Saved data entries
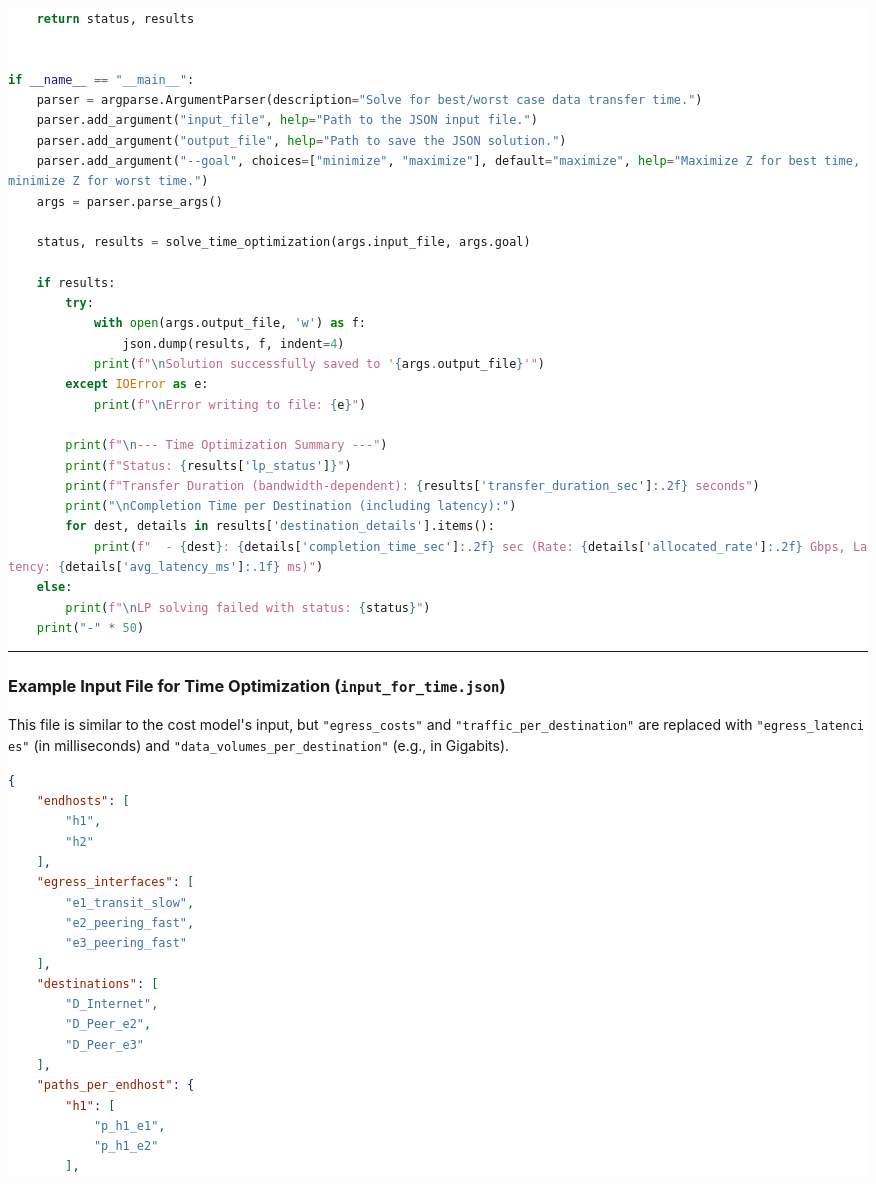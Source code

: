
 ```python
    return status, results


if __name__ == "__main__":
    parser = argparse.ArgumentParser(description="Solve for best/worst case data transfer time.")
    parser.add_argument("input_file", help="Path to the JSON input file.")
    parser.add_argument("output_file", help="Path to save the JSON solution.")
    parser.add_argument("--goal", choices=["minimize", "maximize"], default="maximize", help="Maximize Z for best time, minimize Z for worst time.")
    args = parser.parse_args()

    status, results = solve_time_optimization(args.input_file, args.goal)

    if results:
        try:
            with open(args.output_file, 'w') as f:
                json.dump(results, f, indent=4)
            print(f"\nSolution successfully saved to '{args.output_file}'")
        except IOError as e:
            print(f"\nError writing to file: {e}")

        print(f"\n--- Time Optimization Summary ---")
        print(f"Status: {results['lp_status']}")
        print(f"Transfer Duration (bandwidth-dependent): {results['transfer_duration_sec']:.2f} seconds")
        print("\nCompletion Time per Destination (including latency):")
        for dest, details in results['destination_details'].items():
            print(f"  - {dest}: {details['completion_time_sec']:.2f} sec (Rate: {details['allocated_rate']:.2f} Gbps, Latency: {details['avg_latency_ms']:.1f} ms)")
    else:
        print(f"\nLP solving failed with status: {status}")
    print("-" * 50)
```

---

### Example Input File for Time Optimization (`input_for_time.json`)

This file is similar to the cost model's input, but `"egress_costs"` and `"traffic_per_destination"` are replaced with `"egress_latencies"` (in milliseconds) and `"data_volumes_per_destination"` (e.g., in Gigabits).

```json
{
    "endhosts": [
        "h1",
        "h2"
    ],
    "egress_interfaces": [
        "e1_transit_slow",
        "e2_peering_fast",
        "e3_peering_fast"
    ],
    "destinations": [
        "D_Internet",
        "D_Peer_e2",
        "D_Peer_e3"
    ],
    "paths_per_endhost": {
        "h1": [
            "p_h1_e1",
            "p_h1_e2"
        ],
```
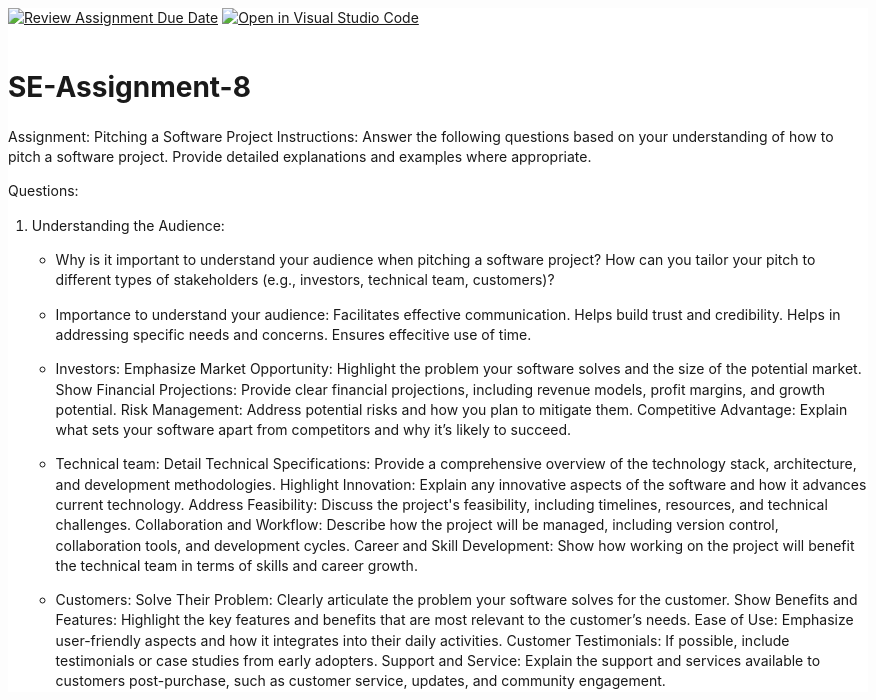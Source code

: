 [![Review Assignment Due Date](https://classroom.github.com/assets/deadline-readme-button-22041afd0340ce965d47ae6ef1cefeee28c7c493a6346c4f15d667ab976d596c.svg)](https://classroom.github.com/a/4bgukiqw)
[![Open in Visual Studio Code](https://classroom.github.com/assets/open-in-vscode-2e0aaae1b6195c2367325f4f02e2d04e9abb55f0b24a779b69b11b9e10269abc.svg)](https://classroom.github.com/online_ide?assignment_repo_id=15344671&assignment_repo_type=AssignmentRepo)
# SE-Assignment-8
 Assignment: Pitching a Software Project
 Instructions:
Answer the following questions based on your understanding of how to pitch a software project. Provide detailed explanations and examples where appropriate.

 Questions:

1. Understanding the Audience:
   - Why is it important to understand your audience when pitching a software project? How can you tailor your pitch to different types of stakeholders (e.g., investors, technical team, customers)?
  
   - Importance to understand your audience:
     Facilitates effective communication.
     Helps build trust and credibility.
     Helps in addressing specific needs and concerns.
     Ensures effecitive use of time.
     
   - Investors:
     Emphasize Market Opportunity: Highlight the problem your software solves and the size of the potential market.
     Show Financial Projections: Provide clear financial projections, including revenue models, profit margins, and growth potential.
     Risk Management: Address potential risks and how you plan to mitigate them.
     Competitive Advantage: Explain what sets your software apart from competitors and why it’s likely to succeed.
     
   - Technical team:
     Detail Technical Specifications: Provide a comprehensive overview of the technology stack, architecture, and development      methodologies.
     Highlight Innovation: Explain any innovative aspects of the software and how it advances current technology.
     Address Feasibility: Discuss the project's feasibility, including timelines, resources, and technical challenges.
     Collaboration and Workflow: Describe how the project will be managed, including version control, collaboration tools, and  development cycles.
     Career and Skill Development: Show how working on the project will benefit the technical team in terms of skills and career growth.

   - Customers:
     Solve Their Problem: Clearly articulate the problem your software solves for the customer.
     Show Benefits and Features: Highlight the key features and benefits that are most relevant to the customer’s needs.
     Ease of Use: Emphasize user-friendly aspects and how it integrates into their daily activities.
     Customer Testimonials: If possible, include testimonials or case studies from early adopters.
     Support and Service: Explain the support and services available to customers post-purchase, such as customer service, updates, and community engagement.
     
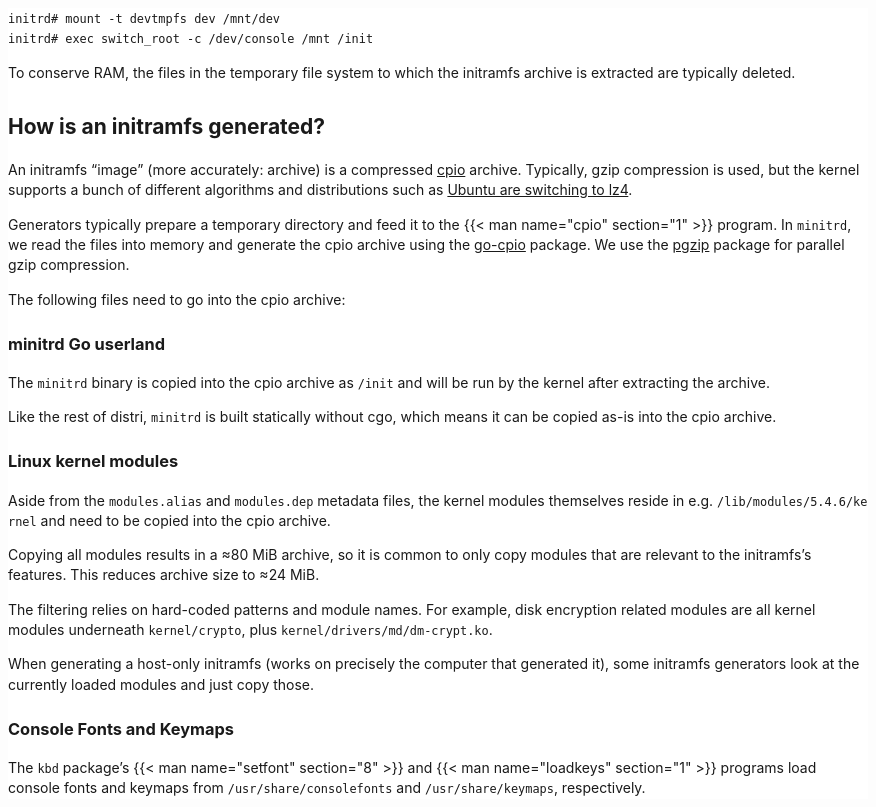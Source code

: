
 ```
initrd# mount -t devtmpfs dev /mnt/dev
initrd# exec switch_root -c /dev/console /mnt /init
```

To conserve RAM, the files in the temporary file system to which the initramfs
archive is extracted are typically deleted.

## How is an initramfs generated?

An initramfs “image” (more accurately: archive) is a compressed
[cpio](https://en.wikipedia.org/wiki/Cpio) archive. Typically, gzip compression
is used, but the kernel supports a bunch of different algorithms and
distributions such as [Ubuntu are switching to lz4](https://www.phoronix.com/scan.php?page=news_item&px=LZ4-Initramfs-Ubuntu-Go-Ahead).

Generators typically prepare a temporary directory and feed it to the {{< man
name="cpio" section="1" >}} program. In `minitrd`, we read the files into memory
and generate the cpio archive using the
[go-cpio](https://github.com/cavaliercoder/go-cpio) package. We use the
[pgzip](https://github.com/klauspost/pgzip) package for parallel gzip
compression.

The following files need to go into the cpio archive:

### minitrd Go userland

The `minitrd` binary is copied into the cpio archive as `/init` and will be run
by the kernel after extracting the archive.

Like the rest of distri, `minitrd` is built statically without cgo, which means
it can be copied as-is into the cpio archive.

### Linux kernel modules

Aside from the `modules.alias` and `modules.dep` metadata files, the kernel
modules themselves reside in e.g. `/lib/modules/5.4.6/kernel` and need to be
copied into the cpio archive.

Copying all modules results in a ≈80 MiB archive, so it is common to only copy
modules that are relevant to the initramfs’s features. This reduces archive size
to ≈24 MiB.

The filtering relies on hard-coded patterns and module names. For example, disk
encryption related modules are all kernel modules underneath `kernel/crypto`,
plus `kernel/drivers/md/dm-crypt.ko`.

When generating a host-only initramfs (works on precisely the computer that
generated it), some initramfs generators look at the currently loaded modules
and just copy those.

### Console Fonts and Keymaps

The `kbd` package’s {{< man name="setfont" section="8" >}} and {{< man
name="loadkeys" section="1" >}} programs load console fonts and keymaps from
`/usr/share/consolefonts` and `/usr/share/keymaps`, respectively.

▶ [Task statement]
An exact, complete copy of the lines above from the one with "Like the rest" through the one with "copied into the cpio archive." is the whole answer.

▶ [Response to this task]
Like the rest of distri, `minitrd` is built statically without cgo, which means
it can be copied as-is into the cpio archive.

### Linux kernel modules

Aside from the `modules.alias` and `modules.dep` metadata files, the kernel
modules themselves reside in e.g. `/lib/modules/5.4.6/kernel` and need to be
copied into the cpio archive.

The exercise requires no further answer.